Discussion in 'Guitars' started by elephant, Jun 1, 2012.

  1. elephant

    elephant Active Member

    I am micing an acoustic guitar with 2 condensor mics(not the greatest, but fair), using an Art Tps II 2 channel preamp, and a korg D888. In the past I felt I have recorded with the levels too loud, not peaking, but with the gain high enough that it creates a guitar tone that is far from what I desire. I have found at lower levels the tone is more natural and warmer. My question is how, low is too low? It looks like on the recording I did today the levels are mostly between -30db and -20db with a couple spots getting as loud as -13db and as quiet as -40. When mixing and mastering will I be able to get the levels up high enough to make for a satisfying listen for most people?
     
  2. bouldersound

    bouldersound Real guitars are for old people. Well-Known Member

    For 24 bit audio peaks of -13dBFS are probably just about right. You can have peaks down around -30dBFS and still be further above the digital noise floor than you can possible get with 16 bit audio. But be sure you're optimizing your analog gain structure.

    You can make it arbitrarily loud later in the process.

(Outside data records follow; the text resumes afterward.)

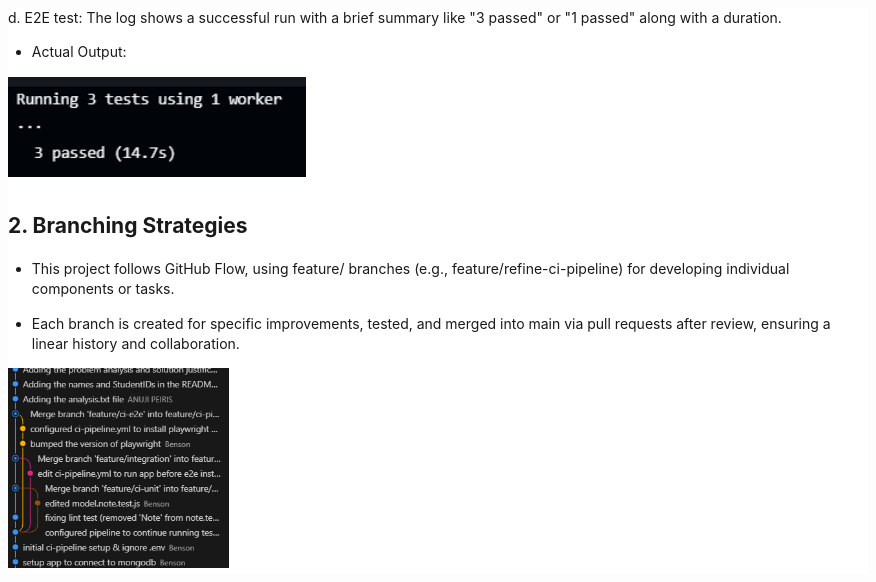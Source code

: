 
  

d. E2E test: The log shows a successful run with a brief summary like "3 passed" or "1 passed" along with a duration.

- Actual Output:

  

<img src="/img/image12.png" style="height: 100px;"/>

  
  

## 2. Branching Strategies

- This project follows GitHub Flow, using feature/ branches (e.g., feature/refine-ci-pipeline) for developing individual components or tasks.

- Each branch is created for specific improvements, tested, and merged into main via pull requests after review, ensuring a linear history and collaboration.

  

<img src="/img/image13.png" style="height: 200px;"/>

    If you got bad sound at higher levels it's more likely due to the analog signal chain. Digital doesn't change the sound until you clip while analog may get progressively grungier as you drive things harder.
     
  3. elephant

    elephant Active Member

    Thanks for the reply. "Optimizing your analog gain structure" What is this and how do I do it? I need to learn the jargon.
     
  4. RemyRAD

    RemyRAD Guest

    When recording anything, analog pre-amplification of the microphones is still utilized. Outputs from mixers going into a digital audio interface would still be part of the analog realm. This is where gain staging can make all the difference. And that's because regardless of what sample rate or bit depth one records at, the analog section will still be restricted to nothing more than 100-115 DB. And within that spectrum of gain, amplification stages can vary in their tonality. That's because, again structure is generally varied by what is known as " negative feedback ". This has nothing to do with the feedback one gets from an amplifier and PA system. So this jargon can become confusing to early entrants.

    When you change the gain trim of an operational amplifier pre-amplification section, lower gain settings means that greater negative feedback is utilized. Higher gain settings means that less negative feedback is utilized. This negative feedback can make an instrument sound more squeezed or more open. So it's somewhat of a juggling act to get things to sound just the way you want them to sound. Inexpensive units frequently have a fixed first stage gain setting so as to make things a little more goof proof. Older school designs allow for greater variations within a certain finite factor. With those devices, you'll frequently find a switch labeled " pad ". That usually indicates an older school design concept. The pad will include a purely resistive element before the actual pre-amplification. This allows one to compromise for a bit more noise to gain a more open sound even when something does not require the pad due to loud sound pressure levels. So a lot of this depends upon your equipment. I'm an old-school hag with graying hair and love handles. But at times, I can dye my hair and slip on a girdle. And then I'm young again. And I can use digital mixers. I can use cheap stuff that only kids can afford. Or even really expensive ultramodern stuff. Most of the time though, I enjoy my gray and look a little fatter, just like my audio. And that's gain structure. But sometimes you see old guys driving sports cars and young guys driving vans. Other times you see young guys riding crotch rockets and old guys in big fat Cadillacs. So sometimes it's the bloat that rocks the boat. And if you're Canadian, that's what it's all a boat. Otherwise for an American that's what it's all about. So I'm dealing with cheaper equipment, I frequently go for more noise to gain head room. With my good stuff, my old stuff, I can go balls to the wall and laugh all the way to +30 DBM. The cheap stuff can barely squeak out +18 DBU. So there is head room versus noise level. And when setting gain, those are your two opposing forces to deal with.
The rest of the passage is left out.